Many proteins tune their biological function by transitioning between different functional states, effectively acting as dynamic molecular machines. Detailed structural characterization of transition trajectories is central to understanding the relationship between protein dynamics and function. Computational approaches that build on the Molecular Dynamics framework are in principle able to model transition trajectories at great detail but also at considerable computational cost. Methods that delay consideration of dynamics and focus instead on elucidating energetically-credible conformational paths connecting two functionally-relevant structures provide a complementary approach. Effective sampling-based path planning methods originating in robotics have been recently proposed to produce conformational paths. These methods largely model short peptides or address large proteins by simplifying conformational space.

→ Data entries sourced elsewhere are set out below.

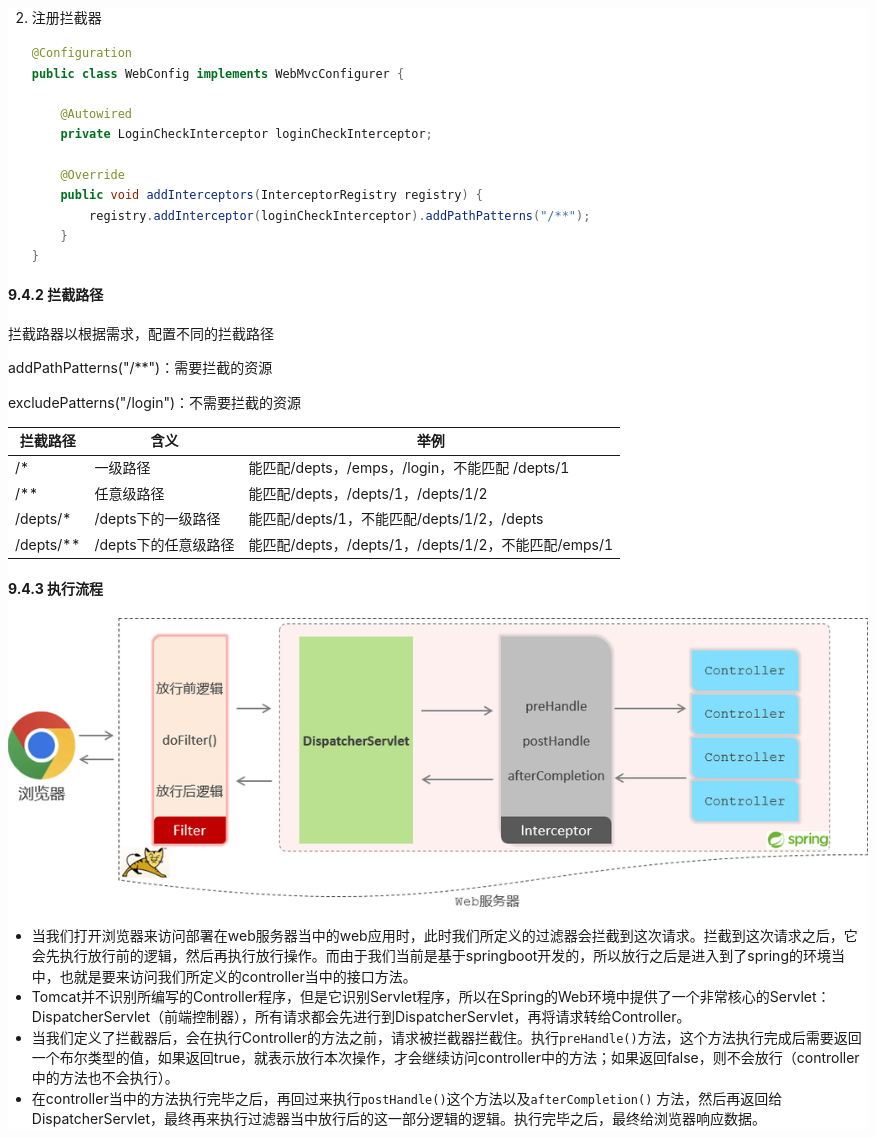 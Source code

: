 2. 注册拦截器

   ```java
   @Configuration
   public class WebConfig implements WebMvcConfigurer {

       @Autowired
       private LoginCheckInterceptor loginCheckInterceptor;

       @Override
       public void addInterceptors(InterceptorRegistry registry) {
           registry.addInterceptor(loginCheckInterceptor).addPathPatterns("/**");
       }
   }

   ```

#### 9.4.2 拦截路径

拦截路器以根据需求，配置不同的拦截路径

addPathPatterns("/**")：需要拦截的资源

excludePatterns("/login")：不需要拦截的资源

| 拦截路径  | 含义                 | 举例                                                |
| --------- | -------------------- | --------------------------------------------------- |
| /*        | 一级路径             | 能匹配/depts，/emps，/login，不能匹配 /depts/1      |
| /**       | 任意级路径           | 能匹配/depts，/depts/1，/depts/1/2                  |
| /depts/*  | /depts下的一级路径   | 能匹配/depts/1，不能匹配/depts/1/2，/depts          |
| /depts/** | /depts下的任意级路径 | 能匹配/depts，/depts/1，/depts/1/2，不能匹配/emps/1 |

#### 9.4.3 执行流程

![](img\拦截器执行流程.png)

- 当我们打开浏览器来访问部署在web服务器当中的web应用时，此时我们所定义的过滤器会拦截到这次请求。拦截到这次请求之后，它会先执行放行前的逻辑，然后再执行放行操作。而由于我们当前是基于springboot开发的，所以放行之后是进入到了spring的环境当中，也就是要来访问我们所定义的controller当中的接口方法。
- Tomcat并不识别所编写的Controller程序，但是它识别Servlet程序，所以在Spring的Web环境中提供了一个非常核心的Servlet：DispatcherServlet（前端控制器），所有请求都会先进行到DispatcherServlet，再将请求转给Controller。
- 当我们定义了拦截器后，会在执行Controller的方法之前，请求被拦截器拦截住。执行`preHandle()`方法，这个方法执行完成后需要返回一个布尔类型的值，如果返回true，就表示放行本次操作，才会继续访问controller中的方法；如果返回false，则不会放行（controller中的方法也不会执行）。
- 在controller当中的方法执行完毕之后，再回过来执行`postHandle()`这个方法以及`afterCompletion()` 方法，然后再返回给DispatcherServlet，最终再来执行过滤器当中放行后的这一部分逻辑的逻辑。执行完毕之后，最终给浏览器响应数据。
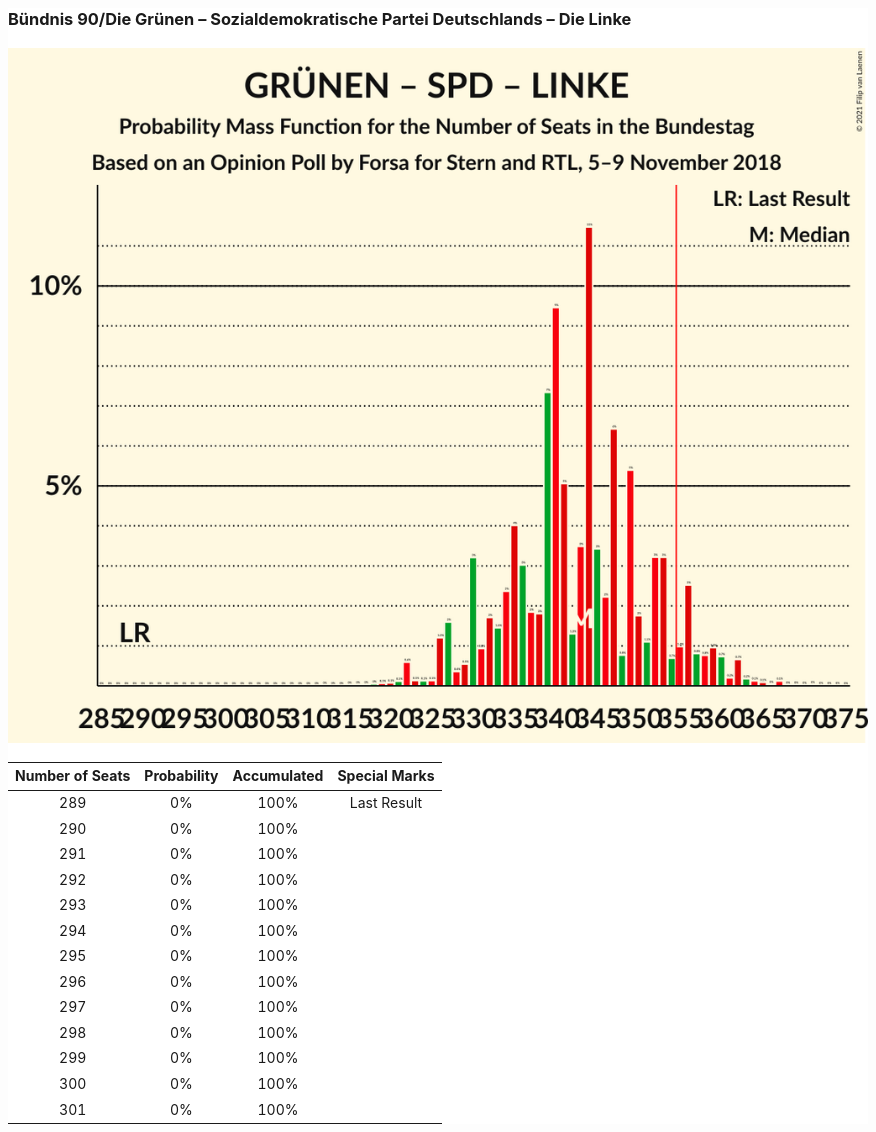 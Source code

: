 ### Bündnis 90/Die Grünen – Sozialdemokratische Partei Deutschlands – Die Linke

![Graph with seats probability mass function not yet produced](2018-11-09-Forsa-coalitions-seats-pmf-grünen–spd–linke.png "Seats Probability Mass Function")

| Number of Seats | Probability | Accumulated | Special Marks |
|:---------------:|:-----------:|:-----------:|:-------------:|
| 289 | 0% | 100% | Last Result |
| 290 | 0% | 100% |  |
| 291 | 0% | 100% |  |
| 292 | 0% | 100% |  |
| 293 | 0% | 100% |  |
| 294 | 0% | 100% |  |
| 295 | 0% | 100% |  |
| 296 | 0% | 100% |  |
| 297 | 0% | 100% |  |
| 298 | 0% | 100% |  |
| 299 | 0% | 100% |  |
| 300 | 0% | 100% |  |
| 301 | 0% | 100% |  |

We propose a robotics-inspired method that connects two given structures of a protein by sampling conformational paths. The method focuses on small- to medium-size proteins, efficiently modeling structural deformations through the use of the molecular fragment replacement technique. In particular, the method grows a tree in conformational space rooted at the start structure, steering the tree to a goal region defined around the goal structure. We investigate various bias schemes over a progress coordinate for balance between coverage of conformational space and progress towards the goal. A geometric projection layer promotes path diversity. A reactive temperature scheme allows sampling of rare paths that cross energy barriers.
Experiments are conducted on small- to medium-size proteins of length up to 214 amino acids and with multiple known functionally-relevant states, some of which are more than 13Å apart of each-other. Analysis reveals that the method effectively obtains conformational paths connecting structural states that are significantly different. A detailed analysis on the depth and breadth of the tree suggests that a soft global bias over the progress coordinate enhances sampling and results in higher path diversity. The explicit geometric projection layer that biases the exploration away from over-sampled regions further increases coverage, often improving proximity to the goal by forcing the exploration to find new paths. The reactive temperature scheme is shown effective in increasing path diversity, particularly in difficult structural transitions with known high-energy barriers.
许多蛋白质通过在不同功能状态之间转换来调节其生物学功能,实际上起着动态分子机器的作用。转变轨迹的详细结构表征对于理解蛋白质动力学与功能之间的关系至关重要。基于分子动力学框架的计算方法原则上能够非常详细地模拟转变轨迹,但计算成本也相当高。延迟考虑动力学而专注于阐明连接两个功能相关结构的能量可信构象路径的方法提供了一种补充方法。最近提出了源自机器人技术的基于有效采样的路径规划方法来生成构象路径。这些方法主要对短肽进行建模,或者通过简化构象空间来处理大蛋白质。
我们提出了一种受机器人技术启发的方法,通过采样构象路径来连接蛋白质的两个给定结构。该方法专注于中小尺寸蛋白质,通过使用分子片段替换技术有效地对结构变形进行建模。特别是,该方法在构象空间中以起始结构为根生长一棵树,将树引导到围绕目标结构定义的目标区域。我们研究了在进展坐标上的各种偏差方案,以平衡构象空间的覆盖范围和朝着目标的进展。几何投影层促进路径多样性。反应温度方案允许对跨越能量障碍的罕见路径进行采样。
对长度达214个氨基酸且具有多个已知功能相关状态的中小尺寸蛋白质进行了实验,其中一些状态彼此相距超过13埃。分析表明,该方法有效地获得了连接显著不同结构状态的构象路径。对树的深度和广度的详细分析表明,在进展坐标上的软全局偏差增强了采样并导致更高的路径多样性。明确的几何投影层将探索从过度采样区域偏置开,进一步增加了覆盖范围,通常通过迫使探索找到新路径来提高与目标的接近度。反应温度方案在增加路径多样性方面显示出有效性,特别是在具有已知高能障碍的困难结构转变中。